Just for the note, this is a small example of my code. I am collecting more information using XML
parsing via entrez_fetch
in rentrez
package.
This problem is really bugging me and I would really appreciate any help or guidance. Thank you for your efforts and help in advance.
This is really a question about xpath (the language used to specify those nodes in an XML file), which I don't claim to be an expert on. But I think I can help in this case.
You want to make sure that you are extracting information for one pubmed record (PubmedArticle
entry) at a time. You can write a function that does that for one record
parse_paper <- function(paper){
last_names <- xpathSApply(paper, ".//Author/LastName", xmlValue)
first_names <- xpathSApply(paper, ".//Author/ForeName", xmlValue)
pmid <- xpathSApply(paper, ".//ArticleId[@IdType='pubmed']", xmlValue)
data.frame(pmid=pmid, last_names=last_names, first_names=first_names)
}
That should give you one row per author, with the same pmid in each row. We can now extend that to the whole article by calling that function on each article.
parse_multiple_papers <- function(papers){
res <- xpathApply(papers, "/PubmedArticleSet/*", parse_paper)
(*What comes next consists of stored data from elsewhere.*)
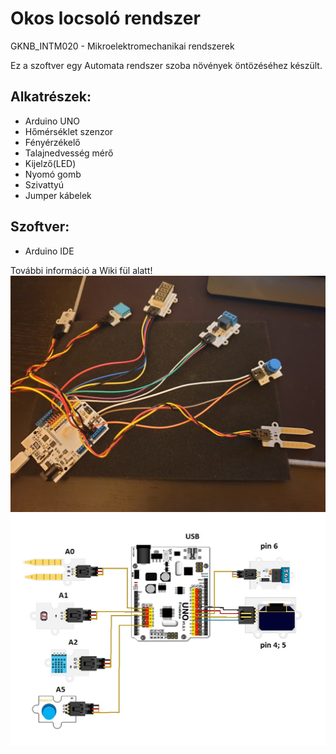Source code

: # Okos locsoló rendszer

GKNB_INTM020 - Mikroelektromechanikai rendszerek

Ez a szoftver egy Automata rendszer szoba növények öntözéséhez készült.


## Alkatrészek:
- Arduino UNO
- Hőmérséklet szenzor
- Fényérzékelő
- Talajnedvesség mérő
- Kijelző(LED)
- Nyomó gomb
- Szivattyú
- Jumper kábelek

## Szoftver:
- Arduino IDE

További információ a Wiki fül alatt!
![Kép a projektről](Külső.jpg)
![asdadsas](Kötés.png)
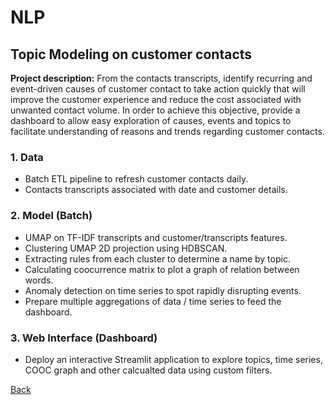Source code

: # NLP
## Topic Modeling on customer contacts

**Project description:** From the contacts transcripts, identify recurring and event-driven causes of customer contact to take action quickly that will improve the customer experience and reduce the cost associated with unwanted contact volume. In order to achieve this objective, provide a dashboard to allow easy exploration of causes, events and topics to facilitate understanding of reasons and trends regarding customer contacts.

### 1. Data
* Batch ETL pipeline to refresh customer contacts daily.
* Contacts transcripts associated with date and customer details.

### 2. Model (Batch)
* UMAP on TF-IDF transcripts and customer/transcripts features.
* Clustering UMAP 2D projection using HDBSCAN.
* Extracting rules from each cluster to determine a name by topic.
* Calculating coocurrence matrix to plot a graph of relation between words.
* Anomaly detection on time series to spot rapidly disrupting events.
* Prepare multiple aggregations of data / time series to feed the dashboard.

### 3. Web Interface (Dashboard)
* Deploy an interactive Streamlit application to explore topics, time series, COOC graph and other calcualted data using custom filters.

[Back](https://cotedave.github.io/)

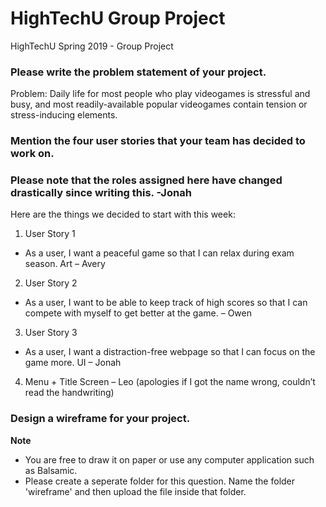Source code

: # HighTechU Group Project 

HighTechU Spring 2019 - Group Project

### Please write the problem statement of your project.

Problem: Daily life for most people who play videogames is stressful and busy, and most readily-available popular videogames contain tension or stress-inducing elements.

### Mention the four user stories that your team has decided to work on.

### Please note that the roles assigned here have changed drastically since writing this. -Jonah

Here are the things we decided to start with this week:
1.	User Story 1
-	As a user, I want a peaceful game so that I can relax during exam season. Art – Avery
2.	User Story 2
-	As a user, I want to be able to keep track of high scores so that I can compete with myself to get better at the game. – Owen 
3.	User Story 3
-	As a user, I want a distraction-free webpage so that I can focus on the game more. UI – Jonah  

4.	Menu + Title Screen – Leo (apologies if I got the name wrong, couldn’t read the handwriting)


### Design a wireframe for your project.

**Note** 

* You are free to draw it on paper or use any computer application such as Balsamic.
* Please create a seperate folder for this question. Name the folder 'wireframe' and then upload the file inside that folder.
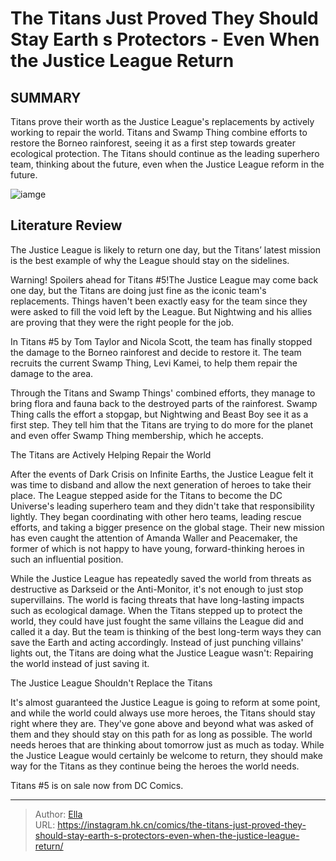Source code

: # The Titans Just Proved They Should Stay Earth s Protectors - Even When the Justice League Return


## SUMMARY 



  Titans prove their worth as the Justice League&#39;s replacements by actively working to repair the world.   Titans and Swamp Thing combine efforts to restore the Borneo rainforest, seeing it as a first step towards greater ecological protection.   The Titans should continue as the leading superhero team, thinking about the future, even when the Justice League reform in the future.  

![iamge](https://static1.srcdn.com/wordpress/wp-content/uploads/2023/06/titans-group-shot.jpg)

## Literature Review

The Justice League is likely to return one day, but the Titans’ latest mission is the best example of why the League should stay on the sidelines.




Warning! Spoilers ahead for Titans #5!The Justice League may come back one day, but the Titans are doing just fine as the iconic team&#39;s replacements. Things haven&#39;t been exactly easy for the team since they were asked to fill the void left by the League. But Nightwing and his allies are proving that they were the right people for the job.




In Titans #5 by Tom Taylor and Nicola Scott, the team has finally stopped the damage to the Borneo rainforest and decide to restore it. The team recruits the current Swamp Thing, Levi Kamei, to help them repair the damage to the area.



          

Through the Titans and Swamp Things&#39; combined efforts, they manage to bring flora and fauna back to the destroyed parts of the rainforest. Swamp Thing calls the effort a stopgap, but Nightwing and Beast Boy see it as a first step. They tell him that the Titans are trying to do more for the planet and even offer Swamp Thing membership, which he accepts.


 The Titans are Actively Helping Repair the World 
          




After the events of Dark Crisis on Infinite Earths, the Justice League felt it was time to disband and allow the next generation of heroes to take their place. The League stepped aside for the Titans to become the DC Universe&#39;s leading superhero team and they didn&#39;t take that responsibility lightly. They began coordinating with other hero teams, leading rescue efforts, and taking a bigger presence on the global stage. Their new mission has even caught the attention of Amanda Waller and Peacemaker, the former of which is not happy to have young, forward-thinking heroes in such an influential position.

While the Justice League has repeatedly saved the world from threats as destructive as Darkseid or the Anti-Monitor, it&#39;s not enough to just stop supervillains. The world is facing threats that have long-lasting impacts such as ecological damage. When the Titans stepped up to protect the world, they could have just fought the same villains the League did and called it a day. But the team is thinking of the best long-term ways they can save the Earth and acting accordingly. Instead of just punching villains&#39; lights out, the Titans are doing what the Justice League wasn&#39;t: Repairing the world instead of just saving it.






 The Justice League Shouldn&#39;t Replace the Titans 
          

It&#39;s almost guaranteed the Justice League is going to reform at some point, and while the world could always use more heroes, the Titans should stay right where they are. They&#39;ve gone above and beyond what was asked of them and they should stay on this path for as long as possible. The world needs heroes that are thinking about tomorrow just as much as today. While the Justice League would certainly be welcome to return, they should make way for the Titans as they continue being the heroes the world needs.

Titans #5 is on sale now from DC Comics.



---

> Author: [Ella](https://instagram.hk.cn/)  
> URL: https://instagram.hk.cn/comics/the-titans-just-proved-they-should-stay-earth-s-protectors-even-when-the-justice-league-return/  

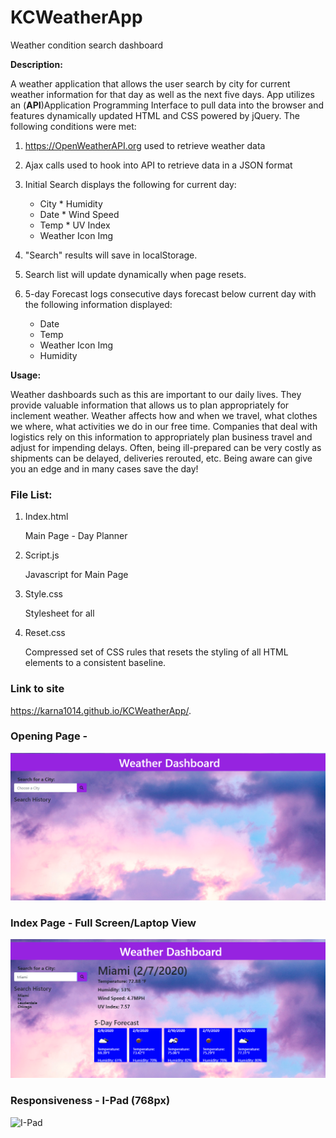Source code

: # KCWeatherApp
Weather condition search dashboard 

**Description:**

A weather application that allows the user search by city for current weather information for that day as well as the next five days.  App utilizes an (**API**)Application Programming Interface to pull data into the browser and features dynamically updated HTML and CSS powered by jQuery.  The following conditions were met:

1. https://OpenWeatherAPI.org used to retrieve weather data
2. Ajax calls used to hook into API to retrieve data in a JSON format
3. Initial Search displays the following for current day:

    * City                  * Humidity
    * Date                  * Wind Speed
    * Temp                  * UV Index  
    * Weather Icon Img
    
4. "Search" results will save in localStorage.
5. Search list will update dynamically when page resets.
6. 5-day Forecast logs consecutive days forecast below current day with the following    information displayed:    

    * Date                  
    * Temp                    
    * Weather Icon Img
    * Humidity


**Usage:**

Weather dashboards such as this are important to our daily lives.  They provide valuable information that allows us to plan appropriately for inclement weather.  Weather affects how and when we travel, what clothes we where, what activities we do in our free time.  Companies that deal with logistics rely on this information to appropriately plan business travel and adjust for impending delays.  Often, being ill-prepared can be very costly as shipments can be delayed, deliveries rerouted, etc. Being aware can give you an edge and in many cases save the day!


### File List:

1. Index.html
    
    Main Page - Day Planner

2. Script.js    
    
    Javascript for Main Page 

3. Style.css

    Stylesheet for all

4. Reset.css         

    Compressed set of CSS rules that resets the styling of all HTML elements to a consistent baseline.



### Link to site

https://karna1014.github.io/KCWeatherApp/.


### Opening Page - 

![Index Page](./Assets/Images/OpeningScreen.png)


### Index Page - Full Screen/Laptop View

![Index Page](./Assets/Images/InitialSearch.png)


### Responsiveness - I-Pad (768px)

![I-Pad](./Assets/Images/I-Pad.png)




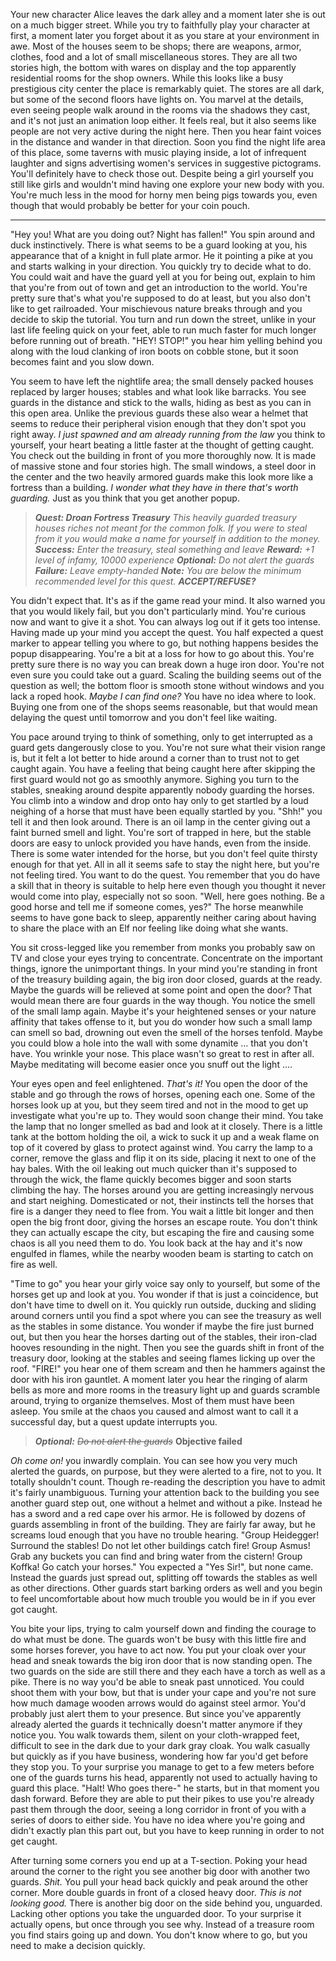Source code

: Your new character Alice leaves the dark alley and a moment later she is out on a much bigger street. While you try to faithfully play your character at first, a moment later you forget about it as you stare at your environment in awe. Most of the houses seem to be shops; there are weapons, armor, clothes, food and a lot of small miscellaneous stores. They are all two stories high, the bottom with wares on display and the top apparently residential rooms for the shop owners. While this looks like a busy prestigious city center the place is remarkably quiet. The stores are all dark, but some of the second floors have lights on. You marvel at the details, even seeing people walk around in the rooms via the shadows they cast, and it's not just an animation loop either. It feels real, but it also seems like people are not very active during the night here. Then you hear faint voices in the distance and wander in that direction. Soon you find the night life area of this place, some taverns with music playing inside, a lot of infrequent laughter and signs advertising women's services in suggestive pictograms. You'll definitely have to check those out. Despite being a girl yourself you still like girls and wouldn't mind having one explore your new body with you. You're much less in the mood for horny men being pigs towards you, even though that would probably be better for your coin pouch.

---

"Hey you! What are you doing out? Night has fallen!" You spin around and duck instinctively. There is what seems to be a guard looking at you, his appearance that of a knight in full plate armor. He it pointing a pike at you and starts walking in your direction. You quickly try to decide what to do. You could wait and have the guard yell at you for being out, explain to him that you're from out of town and get an introduction to the world. You're pretty sure that's what you're supposed to do at least, but you also don't like to get railroaded. Your mischievous nature breaks through and you decide to skip the tutorial. You turn and run down the street, unlike in your last life feeling quick on your feet, able to run much faster for much longer before running out of breath. "HEY! STOP!" you hear him yelling behind you along with the loud clanking of iron boots on cobble stone, but it soon becomes faint and you slow down.

You seem to have left the nightlife area; the small densely packed houses replaced by larger houses; stables and what look like barracks. You see guards in the distance and stick to the walls, hiding as best as you can in this open area. Unlike the previous guards these also wear a helmet that seems to reduce their peripheral vision enough that they don't spot you right away. *I just spawned and am already running from the law* you think to yourself, your heart beating a little faster at the thought of getting caught. You check out the building in front of you more thoroughly now. It is made of massive stone and four stories high. The small windows, a steel door in the center and the two heavily armored guards make this look more like a fortress than a building. *I wonder what they have in there that's worth guarding.* Just as you think that you get another popup.

> ***Quest: Droan Fortress Treasury***
> *This heavily guarded treasury houses riches not meant for the common folk.*
> *If you were to steal from it you would make a name for yourself in addition to the money.*
> ***Success:*** *Enter the treasury, steal something and leave*
> ***Reward:*** *+1 level of infamy, 10000 experience*
> ***Optional:*** *Do not alert the guards*
> ***Failure:*** *Leave empty-handed*
> ***Note:*** *You are below the minimum recommended level for this quest.*
> ***ACCEPT/REFUSE?***

You didn't expect that. It's as if the game read your mind. It also warned you that you would likely fail, but you don't particularly mind. You're curious now and want to give it a shot. You can always log out if it gets too intense. Having made up your mind you accept the quest. You half expected a quest marker to appear telling you where to go, but nothing happens besides the popup disappearing. You're a bit at a loss for how to go about this. You're pretty sure there is no way you can break down a huge iron door. You're not even sure you could take out a guard. Scaling the building seems out of the question as well; the bottom floor is smooth stone without windows and you lack a roped hook. *Maybe I can find one?* You have no idea where to look. Buying one from one of the shops seems reasonable, but that would mean delaying the quest until tomorrow and you don't feel like waiting.

You pace around trying to think of something, only to get interrupted as a guard gets dangerously close to you. You're not sure what their vision range is, but it felt a lot better to hide around a corner than to trust not to get caught again. You have a feeling that being caught here after skipping the first guard would not go as smoothly anymore. Sighing you turn to the stables, sneaking around despite apparently nobody guarding the horses. You climb into a window and drop onto hay only to get startled by a loud neighing of a horse that must have been equally startled by you. "Shh!" you tell it and then look around. There is an oil lamp in the center giving out a faint burned smell and light. You're sort of trapped in here, but the stable doors are easy to unlock provided you have hands, even from the inside. There is some water intended for the horse, but you don't feel quite thirsty enough for that yet. All in all it seems safe to stay the night here, but you're not feeling tired. You want to do the quest. You remember that you do have a skill that in theory is suitable to help here even though you thought it never would come into play, especially not so soon. "Well, here goes nothing. Be a good horse and tell me if someone comes, yes?" The horse meanwhile seems to have gone back to sleep, apparently neither caring about having to share the place with an Elf nor feeling like doing what she wants.

You sit cross-legged like you remember from monks you probably saw on TV and close your eyes trying to concentrate. Concentrate on the important things, ignore the unimportant things. In your mind you're standing in front of the treasury building again, the big iron door closed, guards at the ready. Maybe the guards will be relieved at some point and open the door? That would mean there are four guards in the way though. You notice the smell of the small lamp again. Maybe it's your heightened senses or your nature affinity that takes offense to it, but you do wonder how such a small lamp can smell so bad, drowning out even the smell of the horses tenfold. Maybe you could blow a hole into the wall with some dynamite ... that you don't have. You wrinkle your nose. This place wasn't so great to rest in after all. Maybe meditating will become easier once you snuff out the light ....

Your eyes open and feel enlightened. *That's it!* You open the door of the stable and go through the rows of horses, opening each one. Some of the horses look up at you, but they seem tired and not in the mood to get up investigate what you're up to. They would soon change their mind. You take the lamp that no longer smelled as bad and look at it closely. There is a little tank at the bottom holding the oil, a wick to suck it up and a weak flame on top of it covered by glass to protect against wind. You carry the lamp to a corner, remove the glass and flip it on its side, placing it next to one of the hay bales. With the oil leaking out much quicker than it's supposed to through the wick, the flame quickly becomes bigger and soon starts climbing the hay. The horses around you are getting increasingly nervous and start neighing. Domesticated or not, their instincts tell the horses that fire is a danger they need to flee from. You wait a little bit longer and then open the big front door, giving the horses an escape route. You don't think they can actually escape the city, but escaping the fire and causing some chaos is all you need them to do. You look back at the hay and it's now engulfed in flames, while the nearby wooden beam is starting to catch on fire as well.

"Time to go" you hear your girly voice say only to yourself, but some of the horses get up and look at you. You wonder if that is just a coincidence, but don't have time to dwell on it. You quickly run outside, ducking and sliding around corners until you find a spot where you can see the treasury as well as the stables in some distance. You wonder if maybe the fire just burned out, but then you hear the horses darting out of the stables, their iron-clad hooves resounding in the night. Then you see the guards shift in front of the treasury door, looking at the stables and seeing flames licking up over the roof. "FIRE!" you hear one of them scream and then he hammers against the door with his iron gauntlet. A moment later you hear the ringing of alarm bells as more and more rooms in the treasury light up and guards scramble around, trying to organize themselves. Most of them must have been asleep. You smile at the chaos you caused and almost want to call it a successful day, but a quest update interrupts you.

> ***Optional:*** ~~*Do not alert the guards*~~ **Objective failed**

*Oh come on!* you inwardly complain. You can see how you very much alerted the guards, on purpose, but they were alerted to a fire, not to you. It totally shouldn't count. Though re-reading the description you have to admit it's fairly unambiguous. Turning your attention back to the building you see another guard step out, one without a helmet and without a pike. Instead he has a sword and a red cape over his armor. He is followed by dozens of guards assembling in front of the building. They are fairly far away, but he screams loud enough that you have no trouble hearing. "Group Heidegger! Surround the stables! Do not let other buildings catch fire! Group Asmus! Grab any buckets you can find and bring water from the cistern! Group Koffka! Go catch your horses." You expected a "Yes Sir!", but none came. Instead the guards just spread out, splitting off towards the stables as well as other directions. Other guards start barking orders as well and you begin to feel uncomfortable about how much trouble you would be in if you ever got caught.

You bite your lips, trying to calm yourself down and finding the courage to do what must be done. The guards won't be busy with this little fire and some horses forever, you have to act now. You put your cloak over your head and sneak towards the big iron door that is now standing open. The two guards on the side are still there and they each have a torch as well as a pike. There is no way you'd be able to sneak past unnoticed. You could shoot them with your bow, but that is under your cape and you're not sure how much damage wooden arrows would do against steel armor. You'd probably just alert them to your presence. But since you've apparently already alerted the guards it technically doesn't matter anymore if they notice you. You walk towards them, silent on your cloth-wrapped feet, difficult to see in the dark due to your dark gray cloak. You walk casually but quickly as if you have business, wondering how far you'd get before they stop you. To your surprise you manage to get to a few meters before one of the guards turns his head, apparently not used to actually having to guard this place. "Halt! Who goes there-" he starts, but in that moment you dash forward. Before they are able to put their pikes to use you're already past them through the door, seeing a long corridor in front of you with a series of doors to either side. You have no idea where you're going and didn't exactly plan this part out, but you have to keep running in order to not get caught.

After turning some corners you end up at a T-section. Poking your head around the corner to the right you see another big door with another two guards. *Shit.* You pull your head back quickly and peak around the other corner. More double guards in front of a closed heavy door. *This is not looking good.* There is another big door on the side behind you, unguarded. Lacking other options you take the unguarded door. To your surprise it actually opens, but once through you see why. Instead of a treasure room you find stairs going up and down. You don't know where to go, but you need to make a decision quickly.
do.call(rbind.data.frame, res)
}
head(parse_multiple_papers(SearchResults))
.
pmid last_names first_names
1 28221147 Torrecilla Ortiz Carlos
2 28221147 Colom Feixas Sergi
3 28208536 Assimos Dean G
4 28203551 Gridley Chad M
5 28203551 Knudsen Bodo E
6 28101159 Li Zhi-Gang
BTW, I don't usually search stackoverflow, but will answer any questions about rentrez
filed as issues at the github repo (they needn't be "bugs" to go there).